§ Task description
Answer with nothing except the number of lines in the listing that include the word "strategic".

§ Record extracts
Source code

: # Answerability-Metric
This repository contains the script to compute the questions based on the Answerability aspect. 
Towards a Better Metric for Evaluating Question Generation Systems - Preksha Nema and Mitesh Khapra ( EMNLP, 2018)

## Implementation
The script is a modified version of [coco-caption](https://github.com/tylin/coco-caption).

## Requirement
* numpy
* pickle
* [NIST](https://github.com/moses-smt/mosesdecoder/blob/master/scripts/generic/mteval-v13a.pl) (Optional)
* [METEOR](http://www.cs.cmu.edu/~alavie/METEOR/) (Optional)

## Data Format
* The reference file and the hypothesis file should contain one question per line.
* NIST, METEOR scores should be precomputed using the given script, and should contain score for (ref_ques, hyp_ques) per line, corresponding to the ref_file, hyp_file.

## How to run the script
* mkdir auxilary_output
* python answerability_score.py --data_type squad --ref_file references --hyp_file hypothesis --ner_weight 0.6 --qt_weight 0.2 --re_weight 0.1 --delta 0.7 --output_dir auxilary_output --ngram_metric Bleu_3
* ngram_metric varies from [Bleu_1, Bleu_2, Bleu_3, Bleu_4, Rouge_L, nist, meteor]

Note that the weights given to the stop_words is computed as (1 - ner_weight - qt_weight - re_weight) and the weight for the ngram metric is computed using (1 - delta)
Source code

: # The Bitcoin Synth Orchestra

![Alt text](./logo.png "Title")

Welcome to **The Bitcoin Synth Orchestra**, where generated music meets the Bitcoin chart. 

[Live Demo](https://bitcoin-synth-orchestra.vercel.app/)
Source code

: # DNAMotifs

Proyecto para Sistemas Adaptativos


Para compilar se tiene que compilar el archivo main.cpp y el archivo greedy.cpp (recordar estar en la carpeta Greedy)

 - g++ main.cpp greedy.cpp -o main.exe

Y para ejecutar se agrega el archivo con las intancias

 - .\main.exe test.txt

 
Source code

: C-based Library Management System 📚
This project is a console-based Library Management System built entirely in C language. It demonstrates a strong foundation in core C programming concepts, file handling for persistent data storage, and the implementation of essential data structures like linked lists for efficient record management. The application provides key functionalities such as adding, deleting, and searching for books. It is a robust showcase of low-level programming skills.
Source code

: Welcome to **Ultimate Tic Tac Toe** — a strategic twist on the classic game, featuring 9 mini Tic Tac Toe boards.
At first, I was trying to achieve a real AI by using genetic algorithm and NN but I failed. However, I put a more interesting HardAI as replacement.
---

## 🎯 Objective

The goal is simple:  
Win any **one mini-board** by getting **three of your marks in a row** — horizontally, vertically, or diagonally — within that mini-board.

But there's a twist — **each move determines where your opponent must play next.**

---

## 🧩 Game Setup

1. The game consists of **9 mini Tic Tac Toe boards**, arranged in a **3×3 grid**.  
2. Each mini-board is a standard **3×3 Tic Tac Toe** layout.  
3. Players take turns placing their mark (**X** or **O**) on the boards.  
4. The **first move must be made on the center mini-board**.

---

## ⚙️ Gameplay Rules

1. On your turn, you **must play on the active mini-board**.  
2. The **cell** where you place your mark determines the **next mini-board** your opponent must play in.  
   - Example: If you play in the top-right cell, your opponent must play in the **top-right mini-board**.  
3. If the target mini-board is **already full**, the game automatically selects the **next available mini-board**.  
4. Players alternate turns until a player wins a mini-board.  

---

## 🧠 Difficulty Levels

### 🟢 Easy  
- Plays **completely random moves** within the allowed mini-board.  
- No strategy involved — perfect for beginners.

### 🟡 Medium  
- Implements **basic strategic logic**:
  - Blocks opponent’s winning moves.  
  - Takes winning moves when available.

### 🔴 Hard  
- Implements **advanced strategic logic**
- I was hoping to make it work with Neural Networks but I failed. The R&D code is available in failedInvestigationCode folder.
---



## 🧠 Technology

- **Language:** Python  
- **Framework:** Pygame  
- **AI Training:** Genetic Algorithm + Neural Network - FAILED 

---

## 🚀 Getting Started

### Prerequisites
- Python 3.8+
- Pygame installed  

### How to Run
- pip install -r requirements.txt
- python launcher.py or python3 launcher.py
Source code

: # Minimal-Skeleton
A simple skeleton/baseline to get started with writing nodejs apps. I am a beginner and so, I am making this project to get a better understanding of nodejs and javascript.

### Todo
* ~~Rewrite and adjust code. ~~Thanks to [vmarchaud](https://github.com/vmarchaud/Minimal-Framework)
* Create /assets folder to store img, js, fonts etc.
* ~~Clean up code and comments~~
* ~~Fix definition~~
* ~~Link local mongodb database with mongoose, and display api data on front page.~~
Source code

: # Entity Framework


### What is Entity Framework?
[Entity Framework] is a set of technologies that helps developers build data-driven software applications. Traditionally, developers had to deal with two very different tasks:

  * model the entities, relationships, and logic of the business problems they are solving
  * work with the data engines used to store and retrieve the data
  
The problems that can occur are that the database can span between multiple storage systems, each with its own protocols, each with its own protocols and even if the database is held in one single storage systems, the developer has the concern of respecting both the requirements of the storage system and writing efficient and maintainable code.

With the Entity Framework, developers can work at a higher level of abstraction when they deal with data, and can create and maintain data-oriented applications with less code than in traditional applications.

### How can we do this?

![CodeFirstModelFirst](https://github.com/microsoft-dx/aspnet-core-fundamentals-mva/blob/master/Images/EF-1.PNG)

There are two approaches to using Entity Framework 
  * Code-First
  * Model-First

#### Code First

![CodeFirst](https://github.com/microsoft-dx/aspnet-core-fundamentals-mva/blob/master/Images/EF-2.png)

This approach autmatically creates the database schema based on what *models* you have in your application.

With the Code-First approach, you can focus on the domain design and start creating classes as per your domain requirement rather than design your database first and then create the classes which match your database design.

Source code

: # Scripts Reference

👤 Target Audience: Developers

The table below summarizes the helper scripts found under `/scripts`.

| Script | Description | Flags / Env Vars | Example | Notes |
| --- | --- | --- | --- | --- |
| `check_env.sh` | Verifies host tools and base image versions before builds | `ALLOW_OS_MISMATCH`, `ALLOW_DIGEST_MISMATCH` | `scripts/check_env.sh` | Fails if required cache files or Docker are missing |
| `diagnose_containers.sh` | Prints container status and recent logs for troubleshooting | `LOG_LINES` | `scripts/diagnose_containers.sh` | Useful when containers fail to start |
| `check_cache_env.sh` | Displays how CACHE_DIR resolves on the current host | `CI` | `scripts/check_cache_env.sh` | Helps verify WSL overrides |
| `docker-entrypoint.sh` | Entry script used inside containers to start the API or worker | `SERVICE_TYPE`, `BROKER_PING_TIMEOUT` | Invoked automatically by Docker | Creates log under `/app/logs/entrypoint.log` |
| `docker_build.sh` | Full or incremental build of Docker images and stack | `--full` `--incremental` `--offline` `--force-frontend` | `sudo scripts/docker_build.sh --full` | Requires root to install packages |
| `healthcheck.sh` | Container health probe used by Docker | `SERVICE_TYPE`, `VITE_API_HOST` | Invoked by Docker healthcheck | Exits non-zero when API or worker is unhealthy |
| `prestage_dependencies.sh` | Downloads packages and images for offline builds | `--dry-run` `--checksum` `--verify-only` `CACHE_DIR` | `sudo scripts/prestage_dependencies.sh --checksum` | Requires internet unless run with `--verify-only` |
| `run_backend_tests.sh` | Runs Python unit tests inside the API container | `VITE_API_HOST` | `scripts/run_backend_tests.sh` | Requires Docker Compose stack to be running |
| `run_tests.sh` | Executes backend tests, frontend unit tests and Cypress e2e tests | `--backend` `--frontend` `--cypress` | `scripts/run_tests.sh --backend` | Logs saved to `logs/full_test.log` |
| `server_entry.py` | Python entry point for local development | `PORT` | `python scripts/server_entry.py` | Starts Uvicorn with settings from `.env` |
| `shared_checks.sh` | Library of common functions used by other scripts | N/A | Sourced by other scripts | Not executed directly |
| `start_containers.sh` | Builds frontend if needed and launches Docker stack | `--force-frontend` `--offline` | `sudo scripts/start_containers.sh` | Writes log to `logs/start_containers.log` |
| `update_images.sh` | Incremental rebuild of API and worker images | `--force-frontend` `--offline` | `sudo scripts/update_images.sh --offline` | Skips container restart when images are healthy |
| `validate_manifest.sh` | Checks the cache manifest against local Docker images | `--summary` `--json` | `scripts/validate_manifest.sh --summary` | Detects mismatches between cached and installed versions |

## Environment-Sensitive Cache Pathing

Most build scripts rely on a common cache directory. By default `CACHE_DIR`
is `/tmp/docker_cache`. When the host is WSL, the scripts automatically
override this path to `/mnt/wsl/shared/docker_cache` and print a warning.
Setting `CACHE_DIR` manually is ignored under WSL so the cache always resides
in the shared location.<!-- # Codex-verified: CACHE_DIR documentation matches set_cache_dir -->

§ Task answer
3